━━━ Dataset records

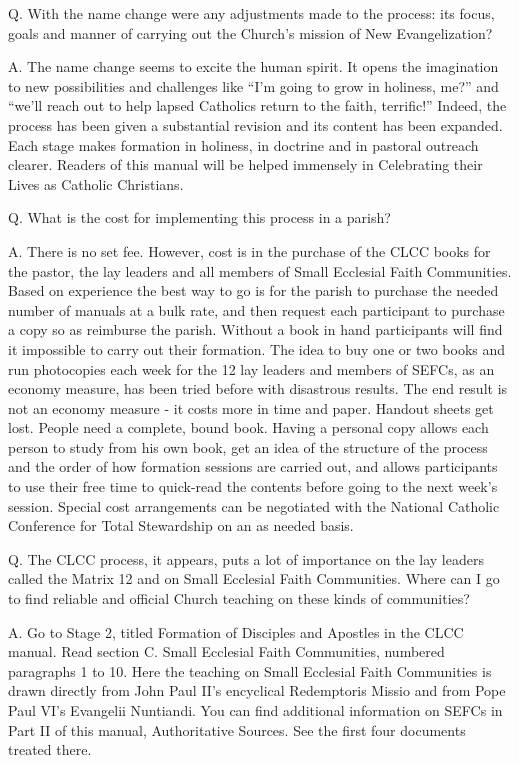 \documentclass[oneside]{book}
\begin{document}
Q. With the name change were any adjustments made to the process: its focus,
goals and manner of carrying out the Church's mission of New Evangelization?

A. The name change seems to excite the human spirit. It opens the imagination to
new possibilities and challenges like ``I'm going to grow in holiness, me?'' and
``we'll reach out to help lapsed Catholics return to the faith, terrific!''
Indeed, the process has been given a substantial revision and its content has
been expanded. Each stage makes formation in holiness, in doctrine and in
pastoral outreach clearer. Readers of this manual will be helped immensely in
Celebrating their Lives as Catholic Christians.

Q. What is the cost for implementing this process in a parish?

A. There is no set fee. However, cost is in the purchase of the CLCC books for
the pastor, the lay leaders and all members of Small Ecclesial Faith
Communities. Based on experience the best way to go is for the parish to
purchase the needed number of manuals at a bulk rate, and then request each
participant to purchase a copy so as reimburse the parish. Without a book in
hand participants will find it impossible to carry out their formation. The idea
to buy one or two books and run photocopies each week for the 12 lay leaders and
members of SEFCs, as an economy measure, has been tried before with disastrous
results. The end result is not an economy measure - it costs more in time and
paper. Handout sheets get lost. People need a complete, bound book.
Having a personal copy allows each person to study from his own book, get an
idea of the structure of the process and the order of how formation sessions are
carried out, and allows participants to use their free time to quick-read the
contents before going to the next week's session.
Special cost arrangements can be negotiated with the National Catholic
Conference for Total Stewardship on an as needed basis.

Q. The CLCC process, it appears, puts a lot of importance on the lay leaders
called the Matrix 12 and on Small Ecclesial Faith Communities. Where can I go to
find reliable and official Church teaching on these kinds of communities?

A. Go to Stage 2, titled Formation of Disciples and Apostles in the CLCC
manual. Read section C. Small Ecclesial Faith Communities, numbered paragraphs 1
to 10. Here the teaching on Small Ecclesial Faith Communities is drawn directly
from John Paul II's encyclical Redemptoris Missio and from Pope Paul VI's
Evangelii Nuntiandi. You can find additional information on SEFCs in Part II of
this manual, Authoritative Sources. See the first four documents treated there.
\end{document}
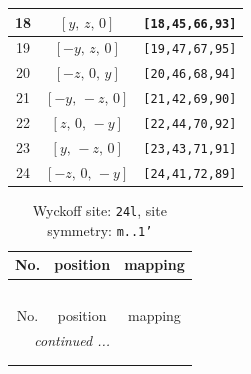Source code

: \documentclass[fleqn,8pt]{jsarticle}
\begin{document}
\begin{longtable}{ccc}
18 & $\left[ y,\, z,\, 0 \right]$ & {\tt [18,45,66,93]} \\ \hline
19 & $\left[ - y,\, z,\, 0 \right]$ & {\tt [19,47,67,95]} \\ \hline
20 & $\left[ - z,\, 0,\, y \right]$ & {\tt [20,46,68,94]} \\ \hline
21 & $\left[ - y,\, - z,\, 0 \right]$ & {\tt [21,42,69,90]} \\ \hline
22 & $\left[ z,\, 0,\, - y \right]$ & {\tt [22,44,70,92]} \\ \hline
23 & $\left[ y,\, - z,\, 0 \right]$ & {\tt [23,43,71,91]} \\ \hline
24 & $\left[ - z,\, 0,\, - y \right]$ & {\tt [24,41,72,89]} \\
\end{longtable}
\renewcommand{\arraystretch}{1.2}
\begin{longtable}{ccc}
\caption{Wyckoff site: {\tt 24l}, site symmetry: {\tt m..1'}}
 \\
 \hline \hline
No. & position & mapping \\ \hline \endfirsthead

\multicolumn{2}{l}{\tablename\ \thetable{}} \\
 \hline \hline
No. & position & mapping \\ \hline \endhead

 \hline \hline
\multicolumn{2}{r}{\footnotesize\it continued ...} \\ \endfoot

 \hline \hline
\multicolumn{2}{r}{} \\ \endlastfoot


\end{longtable}
\end{document}
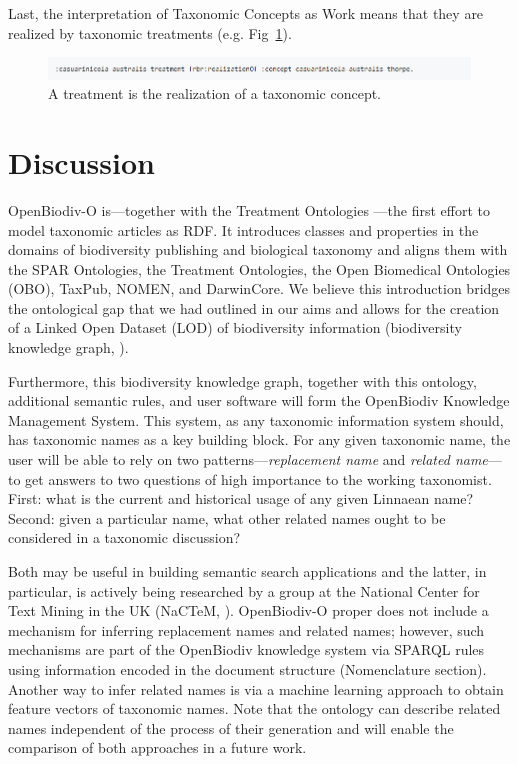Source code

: Last, the interpretation of Taxonomic Concepts as Work means that they are realized by taxonomic treatments (e.g. Fig~\ref{example-treatment-concept}).

\begin{figure}[h!]
\centering
  \includegraphics[width=\textwidth]{Figures/example-treatment-concept}
  \decoRule
  \caption[Example connection between a treatment and a taxonomic concept.]{A treatment is the realization of a taxonomic concept.}
  \label{example-treatment-concept}
\end{figure}

\section{Discussion}

OpenBiodiv-O is---together with the Treatment Ontologies \cite{catapano_treatment_2016}---the first effort to model taxonomic articles as RDF. It introduces classes and properties in the domains of biodiversity publishing and biological taxonomy and aligns them with the SPAR Ontologies, the Treatment Ontologies, the Open Biomedical Ontologies (OBO), TaxPub, NOMEN, and DarwinCore. We believe this introduction bridges the ontological gap that we had outlined in our aims and allows for the creation of a Linked Open Dataset (LOD) of biodiversity information (biodiversity knowledge graph, \cite{senderov_open_2016, page_towards_2016}).

Furthermore, this biodiversity knowledge graph, together with this ontology, additional semantic rules, and user software will form the OpenBiodiv Knowledge Management System. This system, as any taxonomic information system should, has taxonomic names as a key building block. For any given taxonomic name, the user will be able to rely on two patterns---\emph{replacement name} and \emph{related name}---to get answers to two questions of high importance to the working taxonomist. First: what is the current and historical usage of any given Linnaean name? Second: given a particular name, what other related names ought to be considered in a taxonomic discussion?

Both may be useful in building semantic search applications and the latter, in particular, is actively being researched by a group at the National Center for Text Mining in the UK (NaCTeM, \cite{nguyen_constructing_2017}). \mbox{OpenBiodiv-O} proper does not include a mechanism for inferring replacement names and related names; however, such mechanisms are part of the OpenBiodiv knowledge system via SPARQL rules using information encoded in the document structure (Nomenclature section). Another way to infer related names is via a machine learning approach to obtain feature vectors of taxonomic names.  Note that the ontology can describe related names independent of the process of their generation and will enable the comparison of both approaches in a future work.

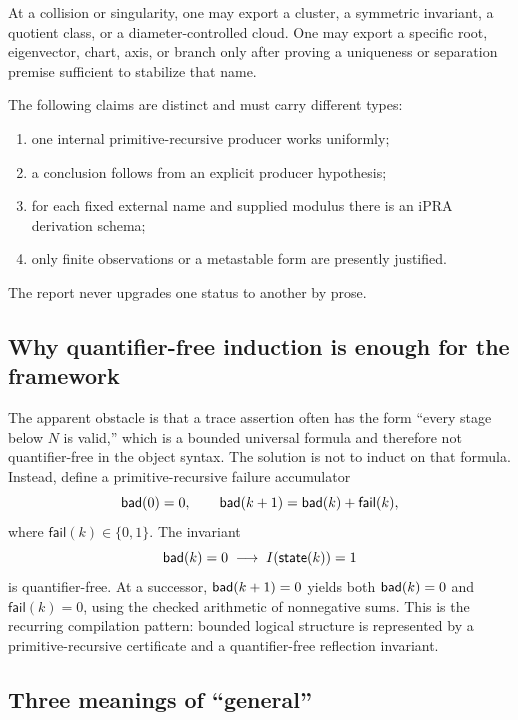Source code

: \begin{principle}
At a collision or singularity, one may export a cluster, a symmetric invariant,
a quotient class, or a diameter-controlled cloud.  One may export a specific
root, eigenvector, chart, axis, or branch only after proving a uniqueness or
separation premise sufficient to stabilize that name.
\end{principle}

\begin{principle}
The following claims are distinct and must carry different types:
\begin{enumerate}[label=(\alph*)]
\item one internal primitive-recursive producer works uniformly;
\item a conclusion follows from an explicit producer hypothesis;
\item for each fixed external name and supplied modulus there is an iPRA
      derivation schema;
\item only finite observations or a metastable form are presently justified.
\end{enumerate}
The report never upgrades one status to another by prose.
\end{principle}

\subsection{Why quantifier-free induction is enough for the framework}

The apparent obstacle is that a trace assertion often has the form
``every stage below \(N\) is valid,'' which is a bounded universal formula and
therefore not quantifier-free in the object syntax.  The solution is not to
induct on that formula.  Instead, define a primitive-recursive failure
accumulator
\[
 \mathsf{bad}(0)=0,
 \qquad
 \mathsf{bad}(k+1)=\mathsf{bad}(k)+\mathsf{fail}(k),
\]
where \(\mathsf{fail}(k)\in\{0,1\}\).  The invariant
\[
 \mathsf{bad}(k)=0\;\longrightarrow\;I(\mathsf{state}(k))=1
\]
is quantifier-free.  At a successor, \(\mathsf{bad}(k+1)=0\) yields both
\(\mathsf{bad}(k)=0\) and \(\mathsf{fail}(k)=0\), using the checked arithmetic of
nonnegative sums.  This is the recurring compilation pattern: bounded logical
structure is represented by a primitive-recursive certificate and a
quantifier-free reflection invariant.

\subsection{Three meanings of ``general''}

━━━━━━

§ Task requirements: Everything in the records above should come back word for word, except the pictures.

§ Worked solution:
 \documentclass[oneside]{book}
\begin{document}
Q. With the name change were any adjustments made to the process: its focus,
goals and manner of carrying out the Church's mission of New Evangelization?

A. The name change seems to excite the human spirit. It opens the imagination to
new possibilities and challenges like ``I'm going to grow in holiness, me?'' and
``we'll reach out to help lapsed Catholics return to the faith, terrific!''
Indeed, the process has been given a substantial revision and its content has
been expanded. Each stage makes formation in holiness, in doctrine and in
pastoral outreach clearer. Readers of this manual will be helped immensely in
Celebrating their Lives as Catholic Christians.

Q. What is the cost for implementing this process in a parish?

A. There is no set fee. However, cost is in the purchase of the CLCC books for
the pastor, the lay leaders and all members of Small Ecclesial Faith
Communities. Based on experience the best way to go is for the parish to
purchase the needed number of manuals at a bulk rate, and then request each
participant to purchase a copy so as reimburse the parish. Without a book in
hand participants will find it impossible to carry out their formation. The idea
to buy one or two books and run photocopies each week for the 12 lay leaders and
members of SEFCs, as an economy measure, has been tried before with disastrous
results. The end result is not an economy measure - it costs more in time and
paper. Handout sheets get lost. People need a complete, bound book.
Having a personal copy allows each person to study from his own book, get an
idea of the structure of the process and the order of how formation sessions are
carried out, and allows participants to use their free time to quick-read the
contents before going to the next week's session.
Special cost arrangements can be negotiated with the National Catholic
Conference for Total Stewardship on an as needed basis.

Q. The CLCC process, it appears, puts a lot of importance on the lay leaders
called the Matrix 12 and on Small Ecclesial Faith Communities. Where can I go to
find reliable and official Church teaching on these kinds of communities?

A. Go to Stage 2, titled Formation of Disciples and Apostles in the CLCC
manual. Read section C. Small Ecclesial Faith Communities, numbered paragraphs 1
to 10. Here the teaching on Small Ecclesial Faith Communities is drawn directly
from John Paul II's encyclical Redemptoris Missio and from Pope Paul VI's
Evangelii Nuntiandi. You can find additional information on SEFCs in Part II of
this manual, Authoritative Sources. See the first four documents treated there.
\end{document}
Source code

: \documentclass[fleqn,8pt]{jsarticle}
\begin{document}
\begin{longtable}{ccc}
18 & $\left[ y,\, z,\, 0 \right]$ & {\tt [18,45,66,93]} \\ \hline
19 & $\left[ - y,\, z,\, 0 \right]$ & {\tt [19,47,67,95]} \\ \hline
20 & $\left[ - z,\, 0,\, y \right]$ & {\tt [20,46,68,94]} \\ \hline
21 & $\left[ - y,\, - z,\, 0 \right]$ & {\tt [21,42,69,90]} \\ \hline
22 & $\left[ z,\, 0,\, - y \right]$ & {\tt [22,44,70,92]} \\ \hline
23 & $\left[ y,\, - z,\, 0 \right]$ & {\tt [23,43,71,91]} \\ \hline
24 & $\left[ - z,\, 0,\, - y \right]$ & {\tt [24,41,72,89]} \\
\end{longtable}
\renewcommand{\arraystretch}{1.2}
\begin{longtable}{ccc}
\caption{Wyckoff site: {\tt 24l}, site symmetry: {\tt m..1'}}
 \\
 \hline \hline
No. & position & mapping \\ \hline \endfirsthead

\multicolumn{2}{l}{\tablename\ \thetable{}} \\
 \hline \hline
No. & position & mapping \\ \hline \endhead

 \hline \hline
\multicolumn{2}{r}{\footnotesize\it continued ...} \\ \endfoot

 \hline \hline
\multicolumn{2}{r}{} \\ \endlastfoot


\end{longtable}
\end{document}
Source code

: Last, the interpretation of Taxonomic Concepts as Work means that they are realized by taxonomic treatments (e.g. Fig~\ref{example-treatment-concept}).

\begin{figure}[h!]
\centering
  \includegraphics[width=\textwidth]{Figures/example-treatment-concept}
  \decoRule
  \caption[Example connection between a treatment and a taxonomic concept.]{A treatment is the realization of a taxonomic concept.}
  \label{example-treatment-concept}
\end{figure}

\section{Discussion}

OpenBiodiv-O is---together with the Treatment Ontologies \cite{catapano_treatment_2016}---the first effort to model taxonomic articles as RDF. It introduces classes and properties in the domains of biodiversity publishing and biological taxonomy and aligns them with the SPAR Ontologies, the Treatment Ontologies, the Open Biomedical Ontologies (OBO), TaxPub, NOMEN, and DarwinCore. We believe this introduction bridges the ontological gap that we had outlined in our aims and allows for the creation of a Linked Open Dataset (LOD) of biodiversity information (biodiversity knowledge graph, \cite{senderov_open_2016, page_towards_2016}).

Furthermore, this biodiversity knowledge graph, together with this ontology, additional semantic rules, and user software will form the OpenBiodiv Knowledge Management System. This system, as any taxonomic information system should, has taxonomic names as a key building block. For any given taxonomic name, the user will be able to rely on two patterns---\emph{replacement name} and \emph{related name}---to get answers to two questions of high importance to the working taxonomist. First: what is the current and historical usage of any given Linnaean name? Second: given a particular name, what other related names ought to be considered in a taxonomic discussion?

Both may be useful in building semantic search applications and the latter, in particular, is actively being researched by a group at the National Center for Text Mining in the UK (NaCTeM, \cite{nguyen_constructing_2017}). \mbox{OpenBiodiv-O} proper does not include a mechanism for inferring replacement names and related names; however, such mechanisms are part of the OpenBiodiv knowledge system via SPARQL rules using information encoded in the document structure (Nomenclature section). Another way to infer related names is via a machine learning approach to obtain feature vectors of taxonomic names.  Note that the ontology can describe related names independent of the process of their generation and will enable the comparison of both approaches in a future work.

Source code

: \begin{principle}
At a collision or singularity, one may export a cluster, a symmetric invariant,
a quotient class, or a diameter-controlled cloud.  One may export a specific
root, eigenvector, chart, axis, or branch only after proving a uniqueness or
separation premise sufficient to stabilize that name.
\end{principle}

\begin{principle}
The following claims are distinct and must carry different types:
\begin{enumerate}[label=(\alph*)]
\item one internal primitive-recursive producer works uniformly;
\item a conclusion follows from an explicit producer hypothesis;
\item for each fixed external name and supplied modulus there is an iPRA
      derivation schema;
\item only finite observations or a metastable form are presently justified.
\end{enumerate}
The report never upgrades one status to another by prose.
\end{principle}

\subsection{Why quantifier-free induction is enough for the framework}

The apparent obstacle is that a trace assertion often has the form
``every stage below \(N\) is valid,'' which is a bounded universal formula and
therefore not quantifier-free in the object syntax.  The solution is not to
induct on that formula.  Instead, define a primitive-recursive failure
accumulator
\[
 \mathsf{bad}(0)=0,
 \qquad
 \mathsf{bad}(k+1)=\mathsf{bad}(k)+\mathsf{fail}(k),
\]
where \(\mathsf{fail}(k)\in\{0,1\}\).  The invariant
\[
 \mathsf{bad}(k)=0\;\longrightarrow\;I(\mathsf{state}(k))=1
\]
is quantifier-free.  At a successor, \(\mathsf{bad}(k+1)=0\) yields both
\(\mathsf{bad}(k)=0\) and \(\mathsf{fail}(k)=0\), using the checked arithmetic of
nonnegative sums.  This is the recurring compilation pattern: bounded logical
structure is represented by a primitive-recursive certificate and a
quantifier-free reflection invariant.

\subsection{Three meanings of ``general''}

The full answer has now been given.